• _Exercise_
Extract every record, exactly as written, and ignore the pictures.

★ ★ ★ ★

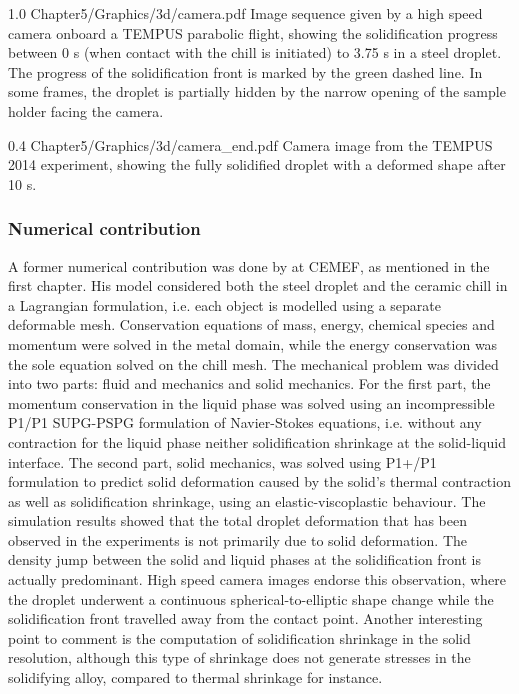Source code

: \begin{figureth}
{1.0}
{Chapter5/Graphics/3d/camera.pdf}
{Image sequence given by a high speed camera onboard a TEMPUS parabolic flight, showing the 
solidification progress between 0 s (when contact with the chill is initiated) to 3.75 s in a  steel droplet. 
The progress of the solidification front is marked by the green dashed line. In some frames, the droplet is partially hidden by the narrow 
opening of the sample holder facing the camera.}
\label{fig:camera}
\end{figureth}

\begin{figureth}
{0.4}
{Chapter5/Graphics/3d/camera_end.pdf}
{Camera image from the TEMPUS 2014 experiment, showing the fully solidified droplet with a deformed shape after 10 s.}
\label{fig:camera_end}
\end{figureth}

\subsubsection{Numerical contribution}
A former numerical contribution was done by \citet{rivaux_simulation_2011} at CEMEF, as mentioned in the first chapter. 
His model considered both the steel droplet and the ceramic chill in a Lagrangian formulation, i.e. each object is
modelled using a separate deformable mesh. Conservation equations of mass, energy,
chemical species and momentum were solved in the metal domain, while the energy
conservation was the sole equation solved on the chill mesh. The mechanical problem was divided
into two parts: fluid and mechanics and solid mechanics. For the first part, the momentum conservation in the liquid phase was solved using an
incompressible P1/P1 SUPG-PSPG formulation of Navier-Stokes equations, i.e. 
without any contraction for the liquid phase neither solidification shrinkage at the solid-liquid interface.
The second part, solid mechanics,
was solved using P1+/P1 formulation to predict solid deformation caused by the solid's thermal contraction as well as solidification shrinkage, 
using an elastic-viscoplastic behaviour. 
The simulation results showed that the total droplet deformation that has been
observed in the experiments is not primarily due to solid deformation. The density jump
between the solid and liquid phases at the solidification front is actually predominant. High
speed camera images endorse this observation, where the droplet underwent a continuous
spherical-to-elliptic shape change while the solidification front travelled away from the
contact point. Another interesting point to comment is the computation of solidification
shrinkage in the solid resolution, although this type of shrinkage does not generate stresses 
in the solidifying alloy, compared to thermal shrinkage for instance.


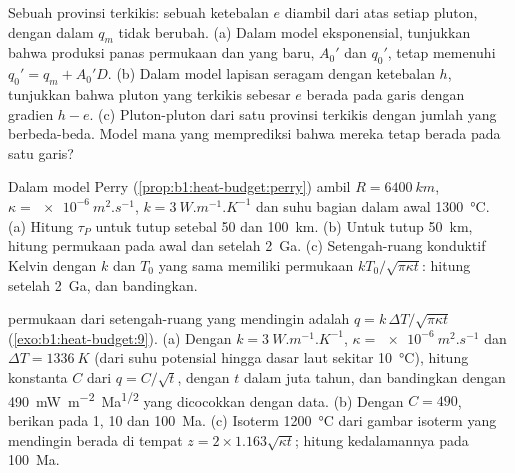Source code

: \begin{exercise}[$\star\star\star$]\label{exo:b1:heat-budget:10}
Sebuah provinsi terkikis: sebuah ketebalan $e$ diambil dari atas setiap pluton, dengan  dalam $q_m$ tidak berubah. (a) Dalam model eksponensial, tunjukkan bahwa produksi panas permukaan dan  yang baru, $A_0'$ dan $q_0'$, tetap memenuhi $q_0' = q_m + A_0'D$. (b) Dalam model lapisan seragam dengan ketebalan $h$, tunjukkan bahwa pluton yang terkikis sebesar $e$ berada pada garis dengan gradien $h - e$. (c) Pluton-pluton dari satu provinsi terkikis dengan jumlah yang berbeda-beda. Model mana yang memprediksi bahwa mereka tetap berada pada satu garis?
\end{exercise}

\begin{exercise}[$\star\star\star$]\label{exo:b1:heat-budget:11}
Dalam model Perry (\cref{prop:b1:heat-budget:perry}) ambil $R = \qty{6400}{km}$,
$\kappa = \qty{e-6}{m^2.s^{-1}}$, $k = \qty{3}{W.m^{-1}.K^{-1}}$ dan suhu bagian dalam awal
\qty{1300}{\degreeCelsius}. (a) Hitung $\tau_P$ untuk tutup setebal 50 dan \qty{100}{km}. (b) Untuk tutup \qty{50}{km}, hitung  permukaan pada awal dan setelah \qty{2}{Ga}. (c) Setengah-ruang konduktif Kelvin dengan $k$ dan $T_0$ yang sama memiliki  permukaan
$kT_0/\sqrt{\pi\kappa t}$: hitung setelah \qty{2}{Ga}, dan bandingkan.
\end{exercise}

\begin{exercise}[$\star\star\star$]\label{exo:b1:heat-budget:12}
 permukaan dari setengah-ruang yang mendingin adalah $q = k\,\Delta T/\sqrt{\pi\kappa t}$ (\cref{exo:b1:heat-budget:9}). (a) Dengan $k = \qty{3}{W.m^{-1}.K^{-1}}$, $\kappa =
\qty{e-6}{m^2.s^{-1}}$ dan $\Delta T = \qty{1336}{K}$ (dari suhu potensial hingga dasar laut sekitar \qty{10}{\degreeCelsius}), hitung konstanta $C$ dari $q = C/\sqrt t$, dengan $t$ dalam juta tahun, dan bandingkan dengan \qty{490}{mW.m^{-2}.Ma^{1/2}} yang dicocokkan dengan data. (b) Dengan $C = 490$, berikan  pada 1, 10 dan \qty{100}{Ma}. (c) Isoterm \qty{1200}{\degreeCelsius} dari gambar isoterm yang mendingin berada di tempat $z = 2\times1.163\sqrt{\kappa t}$; hitung kedalamannya pada \qty{100}{Ma}.
\end{exercise}

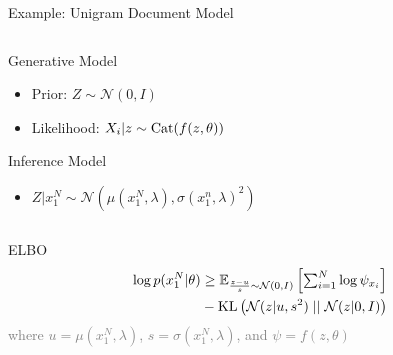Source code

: \documentclass[14pt]{beamer}
\begin{document}
\begin{frame}{Example: Unigram Document Model}

\begin{columns}
	\begin{column}{0.75\textwidth}  

		Generative Model
		\begin{itemize}
			\item Prior: $Z \sim \mathcal N(0, I)$
			\item Likelihood: $X_i|z \sim \operatorname{Cat}(f(z, \theta))$
		\end{itemize}
   		Inference Model
		\begin{itemize}
			\item $Z|x_1^N \sim \mathcal N(\mu(x_1^N, \lambda), \sigma(x_1^n, \lambda)^2)$
		\end{itemize}
    \end{column}
	\begin{column}{0.2\textwidth}
    \end{column}    
    \end{columns}
    \pause
    
    \vspace{10pt}
    
    \alert{ELBO}
    \vspace{-10pt}
	\begin{equation*}
	\begin{aligned}		
		\log p(x_1^N|\theta) &\ge \mathbb E_{\frac{z - u}{s} \sim \mathcal N(0, I)}\left[ \textstyle\sum_{i=1}^N \log \psi_{x_i}\right] \\
		&- \operatorname{KL}\left(\mathcal N(z|u, s^2)\mid\mid \mathcal N(z|0, I)\right)
	\end{aligned}
	\end{equation*}
	\textcolor{gray}{{\small where $u = \mu(x_1^N, \lambda)$, $s = \sigma(x_1^N, \lambda)$, and $\psi = f(z, \theta)$ }}

\end{frame}
\end{document}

★ ★ ★ ★

• _Answer for the task_
Source code

: \begin{figureth}
{1.0}
{Chapter5/Graphics/3d/camera.pdf}
{Image sequence given by a high speed camera onboard a TEMPUS parabolic flight, showing the 
solidification progress between 0 s (when contact with the chill is initiated) to 3.75 s in a  steel droplet. 
The progress of the solidification front is marked by the green dashed line. In some frames, the droplet is partially hidden by the narrow 
opening of the sample holder facing the camera.}
\label{fig:camera}
\end{figureth}

\begin{figureth}
{0.4}
{Chapter5/Graphics/3d/camera_end.pdf}
{Camera image from the TEMPUS 2014 experiment, showing the fully solidified droplet with a deformed shape after 10 s.}
\label{fig:camera_end}
\end{figureth}

\subsubsection{Numerical contribution}
A former numerical contribution was done by \citet{rivaux_simulation_2011} at CEMEF, as mentioned in the first chapter. 
His model considered both the steel droplet and the ceramic chill in a Lagrangian formulation, i.e. each object is
modelled using a separate deformable mesh. Conservation equations of mass, energy,
chemical species and momentum were solved in the metal domain, while the energy
conservation was the sole equation solved on the chill mesh. The mechanical problem was divided
into two parts: fluid and mechanics and solid mechanics. For the first part, the momentum conservation in the liquid phase was solved using an
incompressible P1/P1 SUPG-PSPG formulation of Navier-Stokes equations, i.e. 
without any contraction for the liquid phase neither solidification shrinkage at the solid-liquid interface.
The second part, solid mechanics,
was solved using P1+/P1 formulation to predict solid deformation caused by the solid's thermal contraction as well as solidification shrinkage, 
using an elastic-viscoplastic behaviour. 
The simulation results showed that the total droplet deformation that has been
observed in the experiments is not primarily due to solid deformation. The density jump
between the solid and liquid phases at the solidification front is actually predominant. High
speed camera images endorse this observation, where the droplet underwent a continuous
spherical-to-elliptic shape change while the solidification front travelled away from the
contact point. Another interesting point to comment is the computation of solidification
shrinkage in the solid resolution, although this type of shrinkage does not generate stresses 
in the solidifying alloy, compared to thermal shrinkage for instance.


Source code

: \begin{exercise}[$\star\star\star$]\label{exo:b1:heat-budget:10}
Sebuah provinsi terkikis: sebuah ketebalan $e$ diambil dari atas setiap pluton, dengan  dalam $q_m$ tidak berubah. (a) Dalam model eksponensial, tunjukkan bahwa produksi panas permukaan dan  yang baru, $A_0'$ dan $q_0'$, tetap memenuhi $q_0' = q_m + A_0'D$. (b) Dalam model lapisan seragam dengan ketebalan $h$, tunjukkan bahwa pluton yang terkikis sebesar $e$ berada pada garis dengan gradien $h - e$. (c) Pluton-pluton dari satu provinsi terkikis dengan jumlah yang berbeda-beda. Model mana yang memprediksi bahwa mereka tetap berada pada satu garis?
\end{exercise}

\begin{exercise}[$\star\star\star$]\label{exo:b1:heat-budget:11}
Dalam model Perry (\cref{prop:b1:heat-budget:perry}) ambil $R = \qty{6400}{km}$,
$\kappa = \qty{e-6}{m^2.s^{-1}}$, $k = \qty{3}{W.m^{-1}.K^{-1}}$ dan suhu bagian dalam awal
\qty{1300}{\degreeCelsius}. (a) Hitung $\tau_P$ untuk tutup setebal 50 dan \qty{100}{km}. (b) Untuk tutup \qty{50}{km}, hitung  permukaan pada awal dan setelah \qty{2}{Ga}. (c) Setengah-ruang konduktif Kelvin dengan $k$ dan $T_0$ yang sama memiliki  permukaan
$kT_0/\sqrt{\pi\kappa t}$: hitung setelah \qty{2}{Ga}, dan bandingkan.
\end{exercise}

\begin{exercise}[$\star\star\star$]\label{exo:b1:heat-budget:12}
 permukaan dari setengah-ruang yang mendingin adalah $q = k\,\Delta T/\sqrt{\pi\kappa t}$ (\cref{exo:b1:heat-budget:9}). (a) Dengan $k = \qty{3}{W.m^{-1}.K^{-1}}$, $\kappa =
\qty{e-6}{m^2.s^{-1}}$ dan $\Delta T = \qty{1336}{K}$ (dari suhu potensial hingga dasar laut sekitar \qty{10}{\degreeCelsius}), hitung konstanta $C$ dari $q = C/\sqrt t$, dengan $t$ dalam juta tahun, dan bandingkan dengan \qty{490}{mW.m^{-2}.Ma^{1/2}} yang dicocokkan dengan data. (b) Dengan $C = 490$, berikan  pada 1, 10 dan \qty{100}{Ma}. (c) Isoterm \qty{1200}{\degreeCelsius} dari gambar isoterm yang mendingin berada di tempat $z = 2\times1.163\sqrt{\kappa t}$; hitung kedalamannya pada \qty{100}{Ma}.
\end{exercise}

Source code

: \documentclass[14pt]{beamer}
\begin{document}
\begin{frame}{Example: Unigram Document Model}

\begin{columns}
	\begin{column}{0.75\textwidth}  

		Generative Model
		\begin{itemize}
			\item Prior: $Z \sim \mathcal N(0, I)$
			\item Likelihood: $X_i|z \sim \operatorname{Cat}(f(z, \theta))$
		\end{itemize}
   		Inference Model
		\begin{itemize}
			\item $Z|x_1^N \sim \mathcal N(\mu(x_1^N, \lambda), \sigma(x_1^n, \lambda)^2)$
		\end{itemize}
    \end{column}
	\begin{column}{0.2\textwidth}
    \end{column}    
    \end{columns}
    \pause
    
    \vspace{10pt}
    
    \alert{ELBO}
    \vspace{-10pt}
	\begin{equation*}
	\begin{aligned}		
		\log p(x_1^N|\theta) &\ge \mathbb E_{\frac{z - u}{s} \sim \mathcal N(0, I)}\left[ \textstyle\sum_{i=1}^N \log \psi_{x_i}\right] \\
		&- \operatorname{KL}\left(\mathcal N(z|u, s^2)\mid\mid \mathcal N(z|0, I)\right)
	\end{aligned}
	\end{equation*}
	\textcolor{gray}{{\small where $u = \mu(x_1^N, \lambda)$, $s = \sigma(x_1^N, \lambda)$, and $\psi = f(z, \theta)$ }}

\end{frame}
\end{document}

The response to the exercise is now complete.